After 18 years at the helm of Germany's ruling Christian Democratic Union (CDU), Chancellor Angela Merkel revealed that she was ready to relinquish her role as the party's leader.

It was a stunning reversal for a politician who had frequently claimed that leading the CDU would always go hand in hand with her role as German chancellor. On Monday, however, Merkel told the members of her party that she planned to remain as chancellor until the next federal elections in 2021 but would soon give up her role as the leader of the CDU.

The announcement has raised questions about who will replace Merkel as the head of Germany's largest party. If one of the chancellor's allies takes the role, it is likely Merkel will remain chancellor until the next elections. But the appointment of a rival could cause her to be pushed out of power prematurely. The party is expected to choose its new leader during a party conference in Hamburg in December. Some analysts said that the CDU's dipping popularity might prevent the new party leader from pushing the chancellor out immediately. Nevertheless, the selection of a new CDU leader will be a referendum on Merkel and her legacy.

"Few within her party will want to challenge her role as chancellor openly and risk severe losses in new federal elections that would almost inevitably follow. But whether a new party chairman, or chairwoman, who has to make their mark will accept Merkel in the role of chancellor for another three years seems highly questionable," Jorn Flek, a Germany analyst and former chief of staff for a British member of the European Parliament, told Newsweek. "More fundamentally, the election for a new party chairman will be about what strategy the CDU should follow: continue Merkel's moderate course that primarily targeted centrist voters, or return to a stronger conservative profile."

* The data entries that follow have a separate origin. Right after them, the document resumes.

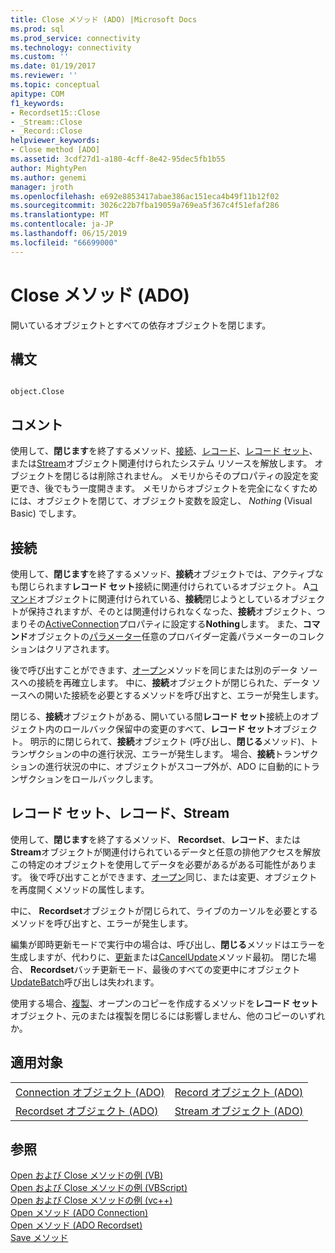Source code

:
 ```yaml
---
title: Close メソッド (ADO) |Microsoft Docs
ms.prod: sql
ms.prod_service: connectivity
ms.technology: connectivity
ms.custom: ''
ms.date: 01/19/2017
ms.reviewer: ''
ms.topic: conceptual
apitype: COM
f1_keywords:
- Recordset15::Close
- _Stream::Close
- _Record::Close
helpviewer_keywords:
- Close method [ADO]
ms.assetid: 3cdf27d1-a180-4cff-8e42-95dec5fb1b55
author: MightyPen
ms.author: genemi
manager: jroth
ms.openlocfilehash: e692e8853417abae386ac151eca4b49f11b12f02
ms.sourcegitcommit: 3026c22b7fba19059a769ea5f367c4f51efaf286
ms.translationtype: MT
ms.contentlocale: ja-JP
ms.lasthandoff: 06/15/2019
ms.locfileid: "66699000"
---
```

# <a name="close-method-ado"></a>Close メソッド (ADO)
開いているオブジェクトとすべての依存オブジェクトを閉じます。  
  
## <a name="syntax"></a>構文  
  
```  
  
object.Close  
```  
  
## <a name="remarks"></a>コメント  
 使用して、**閉じます**を終了するメソッド、[接続](../../../ado/reference/ado-api/connection-object-ado.md)、[レコード](../../../ado/reference/ado-api/record-object-ado.md)、[レコード セット](../../../ado/reference/ado-api/recordset-object-ado.md)、または[Stream](../../../ado/reference/ado-api/stream-object-ado.md)オブジェクト関連付けられたシステム リソースを解放します。 オブジェクトを閉じるは削除されません。 メモリからそのプロパティの設定を変更でき、後でもう一度開きます。 メモリからオブジェクトを完全になくすためには、オブジェクトを閉じて、オブジェクト変数を設定し、 *Nothing* (Visual Basic) でします。  
  
## <a name="connection"></a>接続  
 使用して、**閉じます**を終了するメソッド、**接続**オブジェクトでは、アクティブなも閉じられます**レコード セット**接続に関連付けられているオブジェクト。 A[コマンド](../../../ado/reference/ado-api/command-object-ado.md)オブジェクトに関連付けられている、**接続**閉じようとしているオブジェクトが保持されますが、そのとは関連付けられなくなった、**接続**オブジェクト、つまりその[ActiveConnection](../../../ado/reference/ado-api/activeconnection-property-ado.md)プロパティに設定する**Nothing**します。 また、**コマンド**オブジェクトの[パラメーター](../../../ado/reference/ado-api/parameters-collection-ado.md)任意のプロバイダー定義パラメーターのコレクションはクリアされます。  
  
 後で呼び出すことができます、[オープン](../../../ado/reference/ado-api/open-method-ado-connection.md)メソッドを同じまたは別のデータ ソースへの接続を再確立します。 中に、**接続**オブジェクトが閉じられた、データ ソースへの開いた接続を必要とするメソッドを呼び出すと、エラーが発生します。  
  
 閉じる、**接続**オブジェクトがある、開いている間**レコード セット**接続上のオブジェクト内のロールバック保留中の変更のすべて、**レコード セット**オブジェクト。 明示的に閉じられて、**接続**オブジェクト (呼び出し、**閉じる**メソッド)、トランザクションの中の進行状況、エラーが発生します。 場合、**接続**トランザクションの進行状況の中に、オブジェクトがスコープ外が、ADO に自動的にトランザクションをロールバックします。  
  
## <a name="recordset-record-stream"></a>レコード セット、レコード、Stream  
 使用して、**閉じます**を終了するメソッド、 **Recordset**、**レコード**、または**Stream**オブジェクトが関連付けられているデータと任意の排他アクセスを解放この特定のオブジェクトを使用してデータを必要があるがある可能性があります。 後で呼び出すことができます、[オープン](../../../ado/reference/ado-api/open-method-ado-recordset.md)同じ、または変更、オブジェクトを再度開くメソッドの属性します。  
  
 中に、 **Recordset**オブジェクトが閉じられて、ライブのカーソルを必要とするメソッドを呼び出すと、エラーが発生します。  
  
 編集が即時更新モードで実行中の場合は、呼び出し、**閉じる**メソッドはエラーを生成しますが、代わりに、[更新](../../../ado/reference/ado-api/update-method.md)または[CancelUpdate](../../../ado/reference/ado-api/cancelupdate-method-ado.md)メソッド最初。 閉じた場合、 **Recordset**バッチ更新モード、最後のすべての変更中にオブジェクト[UpdateBatch](../../../ado/reference/ado-api/updatebatch-method.md)呼び出しは失われます。  
  
 使用する場合、[複製](../../../ado/reference/ado-api/clone-method-ado.md)、オープンのコピーを作成するメソッドを**レコード セット**オブジェクト、元のまたは複製を閉じるには影響しません、他のコピーのいずれか。  
  
## <a name="applies-to"></a>適用対象  
  
|||  
|-|-|  
|[Connection オブジェクト (ADO)](../../../ado/reference/ado-api/connection-object-ado.md)|[Record オブジェクト (ADO)](../../../ado/reference/ado-api/record-object-ado.md)|  
|[Recordset オブジェクト (ADO)](../../../ado/reference/ado-api/recordset-object-ado.md)|[Stream オブジェクト (ADO)](../../../ado/reference/ado-api/stream-object-ado.md)|  
  
## <a name="see-also"></a>参照  
 [Open および Close メソッドの例 (VB)](../../../ado/reference/ado-api/open-and-close-methods-example-vb.md)   
 [Open および Close メソッドの例 (VBScript)](../../../ado/reference/ado-api/open-and-close-methods-example-vbscript.md)   
 [Open および Close メソッドの例 (vc++)](../../../ado/reference/ado-api/open-and-close-methods-example-vc.md)   
 [Open メソッド (ADO Connection)](../../../ado/reference/ado-api/open-method-ado-connection.md)   
 [Open メソッド (ADO Recordset)](../../../ado/reference/ado-api/open-method-ado-recordset.md)   
 [Save メソッド](../../../ado/reference/ado-api/save-method.md)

German Chancellor Angela Merkel at a press conference in Berlin, on October 29. Sean Gallup/Getty Images

One of Merkel's greatest rivals, Friedrich Merz, has already announced his intention to run for the party's leadership. Merz was previously one of the CDU's five deputy chairmen and was elected as a member of the European Parliament.

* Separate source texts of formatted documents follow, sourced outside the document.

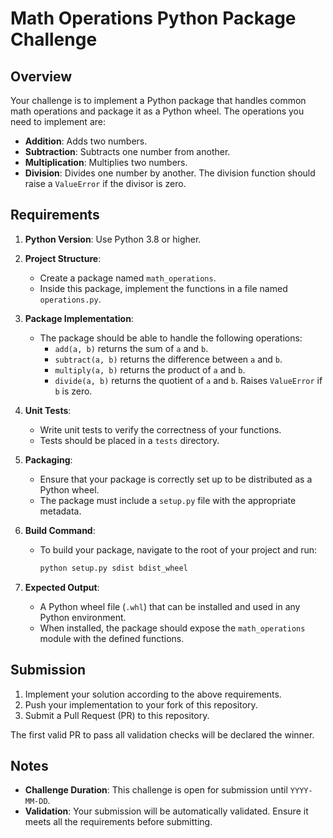 # Math Operations Python Package Challenge

## Overview

Your challenge is to implement a Python package that handles common math operations and package it as a Python wheel. The operations you need to implement are:

- **Addition**: Adds two numbers.
- **Subtraction**: Subtracts one number from another.
- **Multiplication**: Multiplies two numbers.
- **Division**: Divides one number by another. The division function should raise a `ValueError` if the divisor is zero.

## Requirements

1. **Python Version**: Use Python 3.8 or higher.

2. **Project Structure**:
   - Create a package named `math_operations`.
   - Inside this package, implement the functions in a file named `operations.py`.

3. **Package Implementation**:
   - The package should be able to handle the following operations:
     - `add(a, b)` returns the sum of `a` and `b`.
     - `subtract(a, b)` returns the difference between `a` and `b`.
     - `multiply(a, b)` returns the product of `a` and `b`.
     - `divide(a, b)` returns the quotient of `a` and `b`. Raises `ValueError` if `b` is zero.

4. **Unit Tests**:
   - Write unit tests to verify the correctness of your functions.
   - Tests should be placed in a `tests` directory.

5. **Packaging**:
   - Ensure that your package is correctly set up to be distributed as a Python wheel.
   - The package must include a `setup.py` file with the appropriate metadata.

6. **Build Command**:
   - To build your package, navigate to the root of your project and run:
     ```bash
     python setup.py sdist bdist_wheel
     ```

7. **Expected Output**:
   - A Python wheel file (`.whl`) that can be installed and used in any Python environment.
   - When installed, the package should expose the `math_operations` module with the defined functions.

## Submission

1. Implement your solution according to the above requirements.
2. Push your implementation to your fork of this repository.
3. Submit a Pull Request (PR) to this repository.

The first valid PR to pass all validation checks will be declared the winner.

## Notes

- **Challenge Duration**: This challenge is open for submission until `YYYY-MM-DD`.
- **Validation**: Your submission will be automatically validated. Ensure it meets all the requirements before submitting.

Health Minister Jens Spahn's name has also been floated as a potential candidate. The 38-year-old, a member of the CDU's more conservative faction, has been critical of Merkel.

Armin Laschet, prime minister of Germany's North Rhine-Westphalia, is also a possibility. Laschet is the head of the CDU in his home state and has served as deputy chairman of the party.

German Chancellor Angela Merkel (right) chats with CDU General Secretary Annegret Kramp-Karrenbauer (left) prior to a meeting of CDU leadership, in Berlin on October 29. Sean Gallup/Getty Images

Meanwhile, many analysts said that Merkel's favorite to replace her is Annegret Kramp-Karrenbauer, the CDU's general secretary. Kramp-Karrenbauer was once the leader of the German state of Saarland and is viewed as a moderate of the same ilk as Merkel. Experts said the new election will ultimately pit the CDU's competing factions, one pro- and another anti-Merkel, against each other.

"The ideological clash that CDU is facing will pitch Annegret and Jens Spahn. They represent two opposing poles within the party. Merkel will support her 'clone,' but her power is waning. If Jens is elected, Merkel may find herself further weakened and probably will not survive until 2021," Ariel Cohen, a senior fellow at the Atlantic Council, told Newsweek.

The shift in leadership is taking place after the CDU experienced major losses during regional elections. Many speculated that Merkel was losing her grip on power, and Monday's announcement was widely seen as a confirmation of that. Merkel has been chancellor of Germany since 2005.